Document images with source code
Content starts

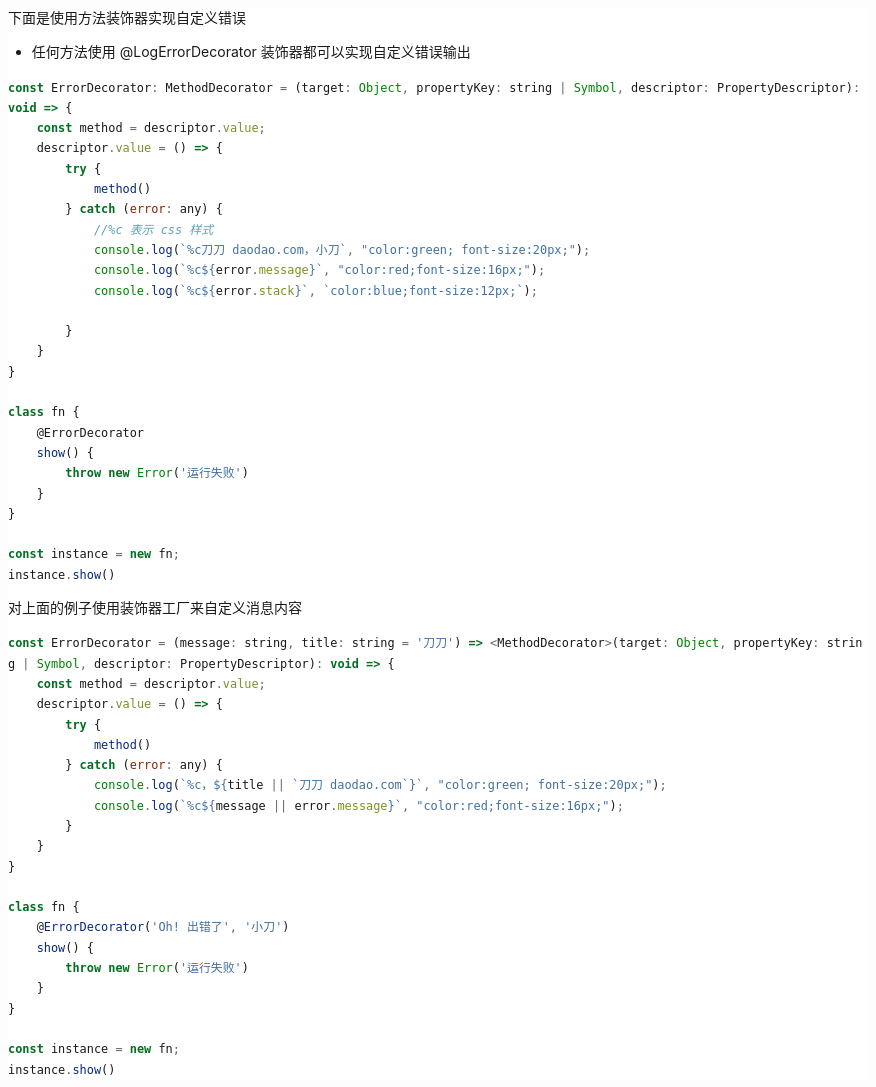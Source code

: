 下面是使用方法装饰器实现自定义错误

- 任何方法使用 @LogErrorDecorator 装饰器都可以实现自定义错误输出

```js
const ErrorDecorator: MethodDecorator = (target: Object, propertyKey: string | Symbol, descriptor: PropertyDescriptor): void => {
    const method = descriptor.value;
    descriptor.value = () => {
        try {
            method()
        } catch (error: any) {
            //%c 表示 css 样式
            console.log(`%c刀刀 daodao.com，小刀`, "color:green; font-size:20px;");
            console.log(`%c${error.message}`, "color:red;font-size:16px;");
            console.log(`%c${error.stack}`, `color:blue;font-size:12px;`);

        }
    }
}

class fn {
    @ErrorDecorator
    show() {
        throw new Error('运行失败')
    }
}

const instance = new fn;
instance.show()
```

对上面的例子使用装饰器工厂来自定义消息内容

```js
const ErrorDecorator = (message: string, title: string = '刀刀') => <MethodDecorator>(target: Object, propertyKey: string | Symbol, descriptor: PropertyDescriptor): void => {
    const method = descriptor.value;
    descriptor.value = () => {
        try {
            method()
        } catch (error: any) {
            console.log(`%c，${title || `刀刀 daodao.com`}`, "color:green; font-size:20px;");
            console.log(`%c${message || error.message}`, "color:red;font-size:16px;");
        }
    }
}

class fn {
    @ErrorDecorator('Oh! 出错了', '小刀')
    show() {
        throw new Error('运行失败')
    }
}

const instance = new fn;
instance.show()
```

Content ends

Exactly retype each record above, dropping images.

Source code

: 下面是使用方法装饰器实现自定义错误

- 任何方法使用 @LogErrorDecorator 装饰器都可以实现自定义错误输出

```js
const ErrorDecorator: MethodDecorator = (target: Object, propertyKey: string | Symbol, descriptor: PropertyDescriptor): void => {
    const method = descriptor.value;
    descriptor.value = () => {
        try {
            method()
        } catch (error: any) {
            //%c 表示 css 样式
            console.log(`%c刀刀 daodao.com，小刀`, "color:green; font-size:20px;");
            console.log(`%c${error.message}`, "color:red;font-size:16px;");
            console.log(`%c${error.stack}`, `color:blue;font-size:12px;`);

        }
    }
}

class fn {
    @ErrorDecorator
    show() {
        throw new Error('运行失败')
    }
}

const instance = new fn;
instance.show()
```

对上面的例子使用装饰器工厂来自定义消息内容

```js
const ErrorDecorator = (message: string, title: string = '刀刀') => <MethodDecorator>(target: Object, propertyKey: string | Symbol, descriptor: PropertyDescriptor): void => {
    const method = descriptor.value;
    descriptor.value = () => {
        try {
            method()
        } catch (error: any) {
            console.log(`%c，${title || `刀刀 daodao.com`}`, "color:green; font-size:20px;");
            console.log(`%c${message || error.message}`, "color:red;font-size:16px;");
        }
    }
}

class fn {
    @ErrorDecorator('Oh! 出错了', '小刀')
    show() {
        throw new Error('运行失败')
    }
}

const instance = new fn;
instance.show()
```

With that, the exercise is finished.